War schon einer von Euch zum Makrelen angeln in Den Helder (Niederlande)? Habe mich für 26 Juli für eine Makrelen Tuor nach Den Helder angemeldet . Wäre intressant zu wissen , was im Moment so gefangen wird. Danke im voraus .#h


----------



## derthomasgl (14. Juli 2009)

*AW: Makrelen Angeln Den Helder*

Hallo,

habe vom Bekannten gehört,dass in den Helder auch Makrelenangeln vom Schiff geht.Allerdings war er schon 10 Jahre nicht mehr dort. Es gibt zwar viele Anglerschiffe in den Helder, aber auf welche Art von Fischerei Sie sich spezialisieren weiss ich nicht.

Gruss


----------



## derthomasgl (14. Juli 2009)

*AW: Makrelen Angeln Den Helder*



eddijung schrieb:


> Hallo Bordies #h
> 
> War schon einer von Euch zum Makrelen angeln in Den Helder (Niederlande)? Habe mich für 26 Juli für eine Makrelen Tuor nach Den Helder angemeldet . Wäre intressant zu wissen , was im Moment so gefangen wird.
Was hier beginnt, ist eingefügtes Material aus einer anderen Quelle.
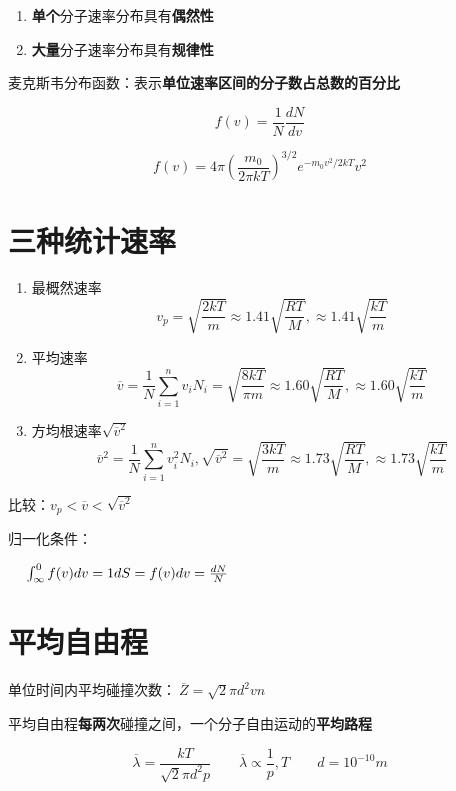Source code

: \begin{enumerate}
    \item \textbf{单个}分子速率分布具有\textbf{偶然性}
    \item \textbf{大量}分子速率分布具有\textbf{规律性}
\end{enumerate}

麦克斯韦分布函数：表示\textbf{单位速率区间的分子数占总数的百分比}

\begin{equation}
    f(v)=\frac{1}{N}\frac{dN}{dv}
\end{equation}

\begin{equation}
    f(v)=4\pi \left(\frac{m_0}{2\pi kT}\right)^{3/2}e^{-m_0v^2/2kT}v^2
\end{equation}

\section{三种统计速率}

\begin{enumerate}

    \item 最概然速率
          \begin{equation}
              v_p=\sqrt{\frac{2kT}{m}}\approx 1.41\sqrt{\frac{RT}{M}},\approx 1.41\sqrt{\frac{kT}{m}}
          \end{equation}

    \item 平均速率
          \begin{equation}
              \overline {v}=\frac{1}{N}\sum_{i=1}^n{v_iN_i}=\sqrt{\frac{8kT}{\pi m}}\approx 1.60\sqrt{\frac{RT}{M}},\approx 1.60\sqrt{\frac{kT}{m}}
          \end{equation}

    \item 方均根速率$\sqrt{\overline{v}^2}$
          \begin{equation}
              \overline{v}^2=\frac{1}{N}\sum_{i=1}^n{v_i^2N_i},\sqrt{\overline{v}^2}=\sqrt{\frac{3kT}{m}}\approx 1.73\sqrt{\frac{RT}{M}},\approx 1.73\sqrt{\frac{kT}{m}}
          \end{equation}

\end{enumerate}

比较：$v_p<\overline{v}<\sqrt{\overline{v}^2}$

归一化条件：

$\hspace{3ex} \int^{0}_{\infty}{f(v)dv}=1\\dS=f(v)dv=\frac{dN}{N}$

\section{平均自由程}

单位时间内平均碰撞次数：$~\overline{Z}=\sqrt{2}\pi{}d^2vn$

平均自由程\textbf{每两次}碰撞之间，一个分子自由运动的\textbf{平均路程}

\begin{equation}
    \overline{\lambda}=\frac{kT}{\sqrt{2}\pi{}d^2p}\qquad\overline{\lambda{}}\propto\frac{1}{p},T\qquad d=10^{-10}m
\end{equation}

\newpage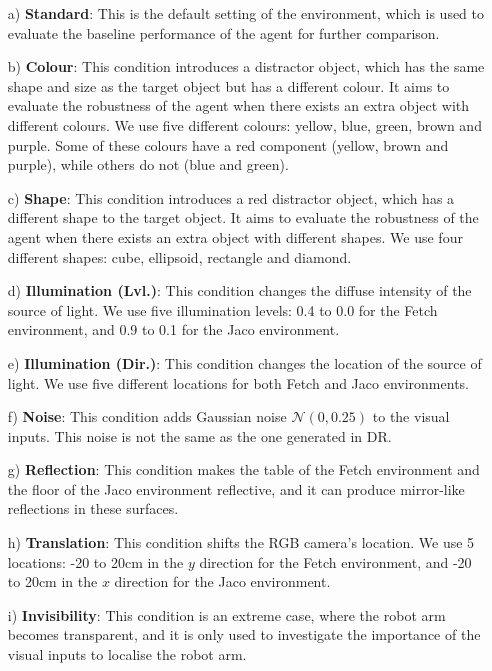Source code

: \begin{enumerate}
\item[a)] \textbf{Standard}: This is the default setting of the environment, which is used to evaluate the baseline performance of the agent for further comparison. 

\item[b)] \textbf{Colour}: This condition introduces a distractor object, which has the same shape and size as the target object but has a different colour. It aims to evaluate the robustness of the agent when there exists an extra object with different colours. We use five different colours: yellow, blue, green, brown and purple. Some of these colours have a red component (yellow, brown and purple), while others do not (blue and green).

\item[c)] \textbf{Shape}: This condition introduces a red distractor object, which has a different shape to the target object. It aims to evaluate the robustness of the agent when there exists an extra object with different shapes. We use four different shapes: cube, ellipsoid, rectangle and diamond.

\item[d)] \textbf{Illumination (Lvl.)}: This condition changes the diffuse intensity of the source of light. We use five illumination levels: 0.4 to 0.0 for the Fetch environment, and 0.9 to 0.1 for the Jaco environment.

\item[e)] \textbf{Illumination (Dir.)}: This condition changes the location of the source of light. We use five different locations for both Fetch and Jaco environments.

\item[f)] \textbf{Noise}: This condition adds Gaussian noise $\mathcal{N}(0, 0.25)$ to the visual inputs. This noise is not the same as the one generated in DR.

\item[g)] \textbf{Reflection}: This condition makes the table of the Fetch environment and the floor of the Jaco environment reflective, and it can produce mirror-like reflections in these surfaces.

\item[h)] \textbf{Translation}: This condition shifts the RGB camera's location. We use 5 locations: -20 to 20cm in the $y$ direction for the Fetch environment, and -20 to 20cm in the $x$ direction for the Jaco environment.

\item[i)] \textbf{Invisibility}: This condition is an extreme case, where the robot arm becomes transparent, and it is only used to investigate the importance of the visual inputs to localise the robot arm.
\end{enumerate}

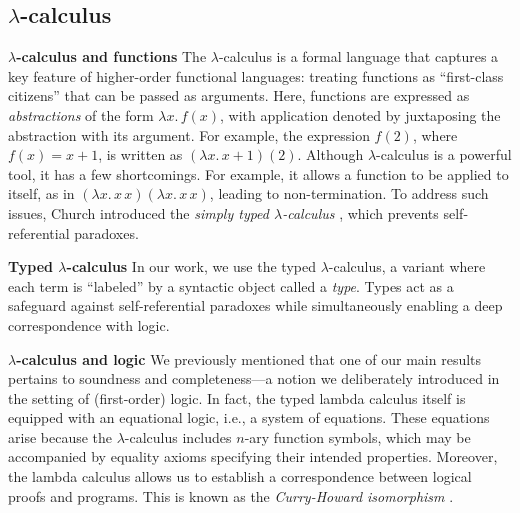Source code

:


\subsection*{ $\lambda$-calculus}
\noindent \textbf{$\lambda$-calculus and functions}
The $\lambda$-calculus is a formal language that captures a key feature of higher-order functional languages: treating functions as ``first-class citizens'' that can be passed as arguments. Here, functions are expressed as \emph{abstractions} of the form $\lambda x.\,f(x)$, with application denoted by juxtaposing the abstraction with its argument. For example, the expression $f(2)$, where $f(x) = x + 1$, is written as $(\lambda x.\,x + 1)(2)$. 
Although $\lambda$-calculus is a powerful tool, it has a few shortcomings. For example, it allows a function to be applied to itself, as in $(\lambda x.\,x\,x)(\lambda x.\,x\,x)$, leading to non-termination. To address such issues, Church introduced the \emph{simply typed $\lambda$-calculus} \cite{churchFormulationSimpleTheory1940}, which prevents self-referential paradoxes.


\noindent \textbf{Typed $\lambda$-calculus}
In our work, we use the typed $\lambda$-calculus, a variant where each term is ``labeled'' by a syntactic object called a \emph{type}. Types act as a safeguard against self-referential paradoxes while simultaneously enabling a deep correspondence with logic.


\noindent \textbf{$\lambda$-calculus and logic} 
We previously mentioned that one of our main results pertains to soundness and completeness---a notion we deliberately introduced in the setting of (first-order) logic. In fact, the typed lambda calculus itself is equipped with an equational logic, i.e., a system of equations. These equations arise because the $\lambda$-calculus includes $n$-ary function symbols, which may be accompanied by equality axioms specifying their intended properties. Moreover, the lambda calculus allows us to establish a correspondence between logical proofs and programs. This is known as the \emph{Curry-Howard isomorphism} \cite{girardProofsTypes1989}.

 


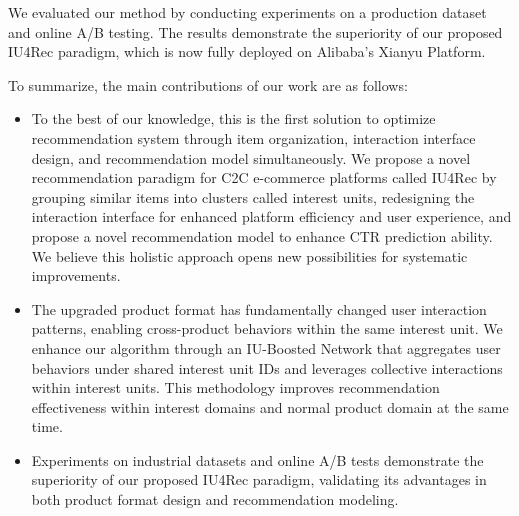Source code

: We evaluated our method by conducting experiments on a production dataset and online A/B testing. The results demonstrate the superiority of our proposed IU4Rec paradigm, which is now fully deployed on Alibaba's Xianyu Platform.

To summarize, the main contributions of our work are as follows:
\begin{itemize}
    \item To the best of our knowledge, this is the first solution to optimize recommendation system through item organization, interaction interface design, and recommendation model simultaneously. We propose a novel recommendation paradigm for C2C e-commerce platforms called IU4Rec by grouping similar items into clusters called interest units, redesigning the interaction interface for enhanced platform efficiency and user experience, and propose a novel recommendation model  to enhance CTR prediction ability. We believe this holistic approach opens new possibilities for systematic improvements.
    
    \item The upgraded product format has fundamentally changed user interaction patterns, enabling cross-product behaviors within the same interest unit. We enhance our algorithm through an IU-Boosted Network that aggregates user behaviors under shared interest unit IDs and leverages collective interactions within interest units. This methodology improves recommendation effectiveness within interest domains and normal product domain 
    at the same time.
    
    \item Experiments on industrial datasets and online A/B tests demonstrate the superiority of our proposed IU4Rec paradigm, validating its advantages in both product format design and recommendation modeling. 
\end{itemize}

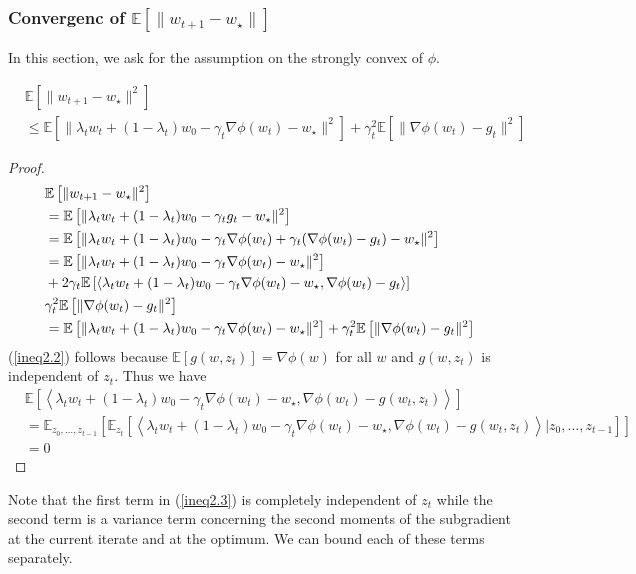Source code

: \subsubsection{Convergenc of $\mathbb{E}\left[ \|w_{t+1}-w_\star\| \right]$}
In this section, we ask for the assumption on the strongly convex of $\phi$.

\begin{lemma}
	\begin{equation}
		\begin{split}
			&\mathbb{E}\left[\|w_{t+1}-w_\star\|^2 \right]\\
			&\leq \mathbb{E}\left[\|\lambda_t w_t +(1-\lambda_t)w_0 -\gamma_t \nabla\phi(w_t)-w_\star\|^2 \right]
			+\gamma_t^2\mathbb{E}\left[\|\nabla \phi(w_t)-g_t\|^2 \right]
		\end{split}
	\end{equation}
\end{lemma}
\begin{proof}
	\begin{align}
		&\mathbb{E}\left[\|w_{t+1}-w_\star\|^2 \right]\\
		&=\mathbb{E}\left[\|\lambda_t w_t +(1-\lambda_t)w_0 -\gamma_t g_t -w_\star\|^2 \right]\\
		&=\mathbb{E}\left[\|\lambda_t w_t +(1-\lambda_t)w_0 -\gamma_t \nabla\phi(w_t) +\gamma_t(\nabla \phi(w_t)-g_t) -w_\star\|^2 \right]\\
		\notag
		&=\mathbb{E}\left[\|\lambda_t w_t +(1-\lambda_t)w_0 -\gamma_t \nabla\phi(w_t)-w_\star\|^2 \right]\\
		\notag
		&+2\gamma_t\mathbb{E}\left[\left<\lambda_t w_t +(1-\lambda_t)w_0 -\gamma_t \nabla\phi(w_t)-w_\star , \nabla \phi(w_t)-g_t\right> \right]\\
		\label{ineq2.2}
		&\gamma_t^2\mathbb{E}\left[\|\nabla \phi(w_t)-g_t\|^2 \right]\\
		\label{ineq2.3}
		&=\mathbb{E}\left[\|\lambda_t w_t +(1-\lambda_t)w_0 -\gamma_t \nabla\phi(w_t)-w_\star\|^2 \right]
		+\gamma_t^2\mathbb{E}\left[\|\nabla \phi(w_t)-g_t\|^2 \right]
	\end{align}
	(\ref{ineq2.2}) follows because $\mathbb{E}\left[g(w,z_t) \right]=\nabla\phi(w)$ for all $w$ and $g(w,z_t)$ is independent of $z_t$.
	Thus we have
	\begin{equation}
		\begin{split}
			&\mathbb{E}\left[\left<\lambda_t w_t +(1-\lambda_t)w_0 -\gamma_t \nabla\phi(w_t)-w_\star , \nabla \phi(w_t)-g(w_t,z_t)\right> \right]\\
			&=\mathbb{E}_{z_0,\dots,z_{t-1}}\left[\mathbb{E}_{z_t}\left[\left< \lambda_t w_t +(1-\lambda_t)w_0 -\gamma_t \nabla\phi(w_t)-w_\star , \nabla \phi(w_t)-g(w_t,z_t) \right>| z_0,\dots,z_{t-1} \right] \right]\\
			&=0
		\end{split}
	\end{equation}
\end{proof}
Note that the first term in (\ref{ineq2.3}) is completely independent of $z_t$ while the second term is a variance term concerning the second moments of the subgradient at the current iterate and at the optimum.
We can bound each of these terms separately.

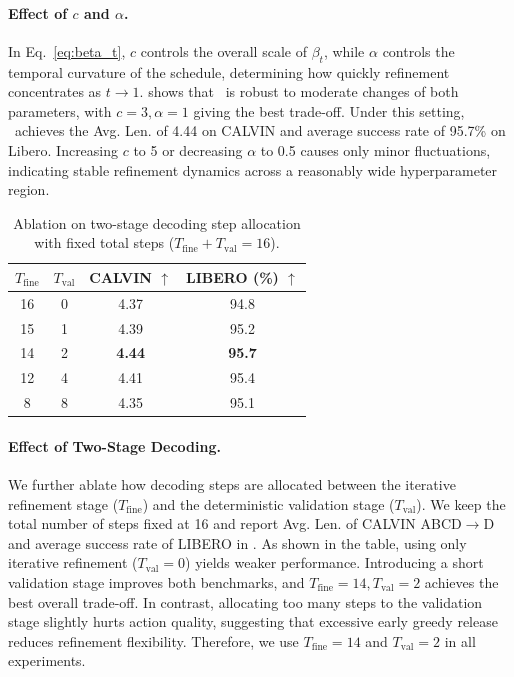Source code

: \paragraph{Effect of $c$ and $\alpha$.}
In Eq.~\ref{eq:beta_t}, $c$ controls the overall scale of $\beta_t$, while $\alpha$ controls the temporal curvature of the schedule, determining how quickly refinement concentrates as $t\!\to\!1$.
 shows that \method~is robust to moderate changes of both parameters, with $c=3,\alpha=1$ giving the best  trade-off.
Under this setting, \method~achieves the  Avg. Len. of 4.44 on CALVIN and average success rate of 95.7\% on Libero. 
Increasing $c$ to 5 or decreasing $\alpha$ to 0.5 causes only minor fluctuations, indicating stable refinement dynamics across a reasonably wide hyperparameter region.

\begin{table}
    \vspace{-10mm}
    \centering
    \footnotesize
    \setlength{\tabcolsep}{5pt}
    \caption{Ablation on two-stage decoding step allocation with fixed total steps ($T_{\mathrm{fine}} + T_{\mathrm{val}} = 16$).}
    \label{tab:ablation_two_stage}
    \begin{tabular}{c | c | c |c}
        \toprule
        $T_{\mathrm{fine}}$ & $T_{\mathrm{val}}$ & CALVIN $\uparrow$ & LIBERO (\%) $\uparrow$ \\
        \midrule
        16 & 0  & 4.37 & 94.8 \\
        15 & 1  & 4.39 & 95.2 \\
        14 & 2  & \textbf{4.44} & \textbf{95.7} \\
        12 & 4  & 4.41 & 95.4 \\
        8  & 8  & 4.35 & 95.1 \\
        \bottomrule
    \end{tabular}
    \vspace{-3mm}
\end{table}
\paragraph{Effect of Two-Stage Decoding.}
We further ablate how decoding steps are allocated between the iterative refinement stage ($T_{\mathrm{fine}}$) and the deterministic validation stage ($T_{\mathrm{val}}$). We keep the total number of steps fixed at 16 and report Avg. Len. of CALVIN ABCD$\rightarrow$D  and average success rate of LIBERO in . As shown in the table, using only iterative refinement  ($T_{\mathrm{val}}=0$) yields weaker performance. Introducing a short validation stage improves both benchmarks, and $T_{\mathrm{fine}}=14, T_{\mathrm{val}}=2$ achieves the best overall trade-off. In contrast, allocating too many steps to the validation stage slightly hurts action quality, suggesting that excessive early greedy release reduces refinement flexibility. Therefore, we use $T_{\mathrm{fine}}=14$ and $T_{\mathrm{val}}=2$ in all experiments.



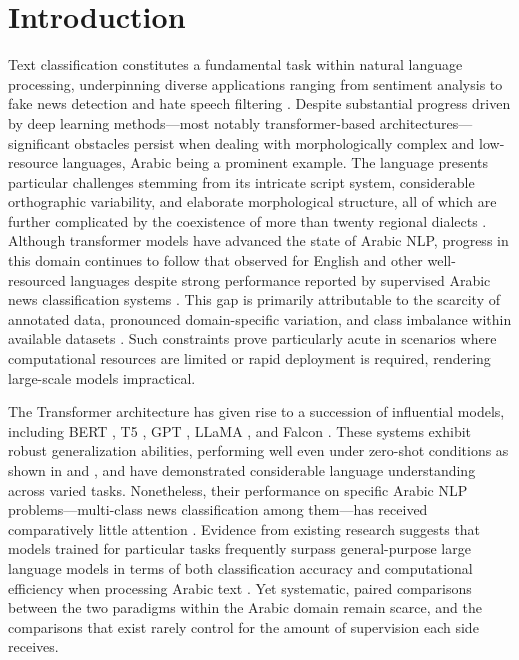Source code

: \documentclass[preprint,12pt,authoryear]{elsarticle}
\newif\ifrevmarkup
\DeclareRobustCommand{\rev}[1]{\ifrevmarkup{\color{blue}#1}\else#1\fi}
\begin{document}
\section{Introduction}
\label{intro}

Text classification constitutes a fundamental task within natural language processing, underpinning diverse applications ranging from sentiment analysis \cite{elnagar2021sentiment,bensoltane2022towards,bentrcia2025hybrid} to fake news detection \cite{nassif2022arabic} and hate speech filtering \cite{elgendy2024toxicity, torfa2025enhancing}. Despite substantial progress driven by deep learning methods---most notably transformer-based architectures---significant obstacles persist when dealing with morphologically complex and low-resource languages, Arabic being a prominent example. The language presents particular challenges stemming from its intricate script system, considerable orthographic variability, and elaborate morphological structure, all of which are further complicated by the coexistence of more than twenty regional dialects \cite{helwe2020semi, talafha2020multi}. Although transformer models have advanced the state of Arabic NLP, progress in this domain continues to follow that observed for English and other well-resourced languages despite strong performance reported by supervised Arabic news classification systems \cite{al2019arabic,elnagar2020arabic}. This gap is primarily attributable to the scarcity of annotated data, pronounced domain-specific variation, and class imbalance within available datasets \cite{alhawarat2020superior, almuzaini2020impact}. Such constraints prove particularly acute in scenarios where computational resources are limited or rapid deployment is required, rendering large-scale models impractical.

The Transformer architecture \cite{vaswani2017attention} has given rise to a succession of influential models, including BERT \cite{devlin2018bert}, T5 \cite{roberts2019exploring}, GPT \cite{DBLP:journals/corr/abs-2005-14165}, LLaMA \cite{touvron2023llama}, and Falcon \cite{almazrouei2023falcon}. These systems exhibit robust generalization abilities, performing well even under zero-shot conditions as shown in \cite{DBLP:journals/corr/abs-1909-00161} and \cite{gera2022zero}, and have demonstrated considerable language understanding across varied tasks. Nonetheless, their performance on specific Arabic NLP problems---multi-class news classification among them---has received comparatively little attention \cite{wahdan2024systematic}. Evidence from existing research suggests that models trained for particular tasks frequently surpass general-purpose large language models in terms of both classification accuracy and computational efficiency when processing Arabic text \cite{alruily2023automated, nassif2022arabic}. \rev{Yet systematic, paired comparisons between the two paradigms within the Arabic domain remain scarce, and the comparisons that exist rarely control for the amount of supervision each side receives.}
\end{document}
Danke im voraus .#h


 

Hi,

vom welchem Schiff fährst du raus?Weisst du  wirklich ob Markrelen geangelt werden?

Gruss aus Bochum

Thomas


----------



## Hook007 (5. August 2009)

*AW: Makrelen Angeln Den Helder*

Also wir machen jedes Jahr im Juli unsere Makrelentour!!
Wir nehmen eigentlich immer die gleichen Schiffe!

Die MS Mercuur oder die MS Nestor

http://www.makreelvissen.nl/home.html

Leider war die Ausbeute in diesem Jahr recht bescheiden!!


----------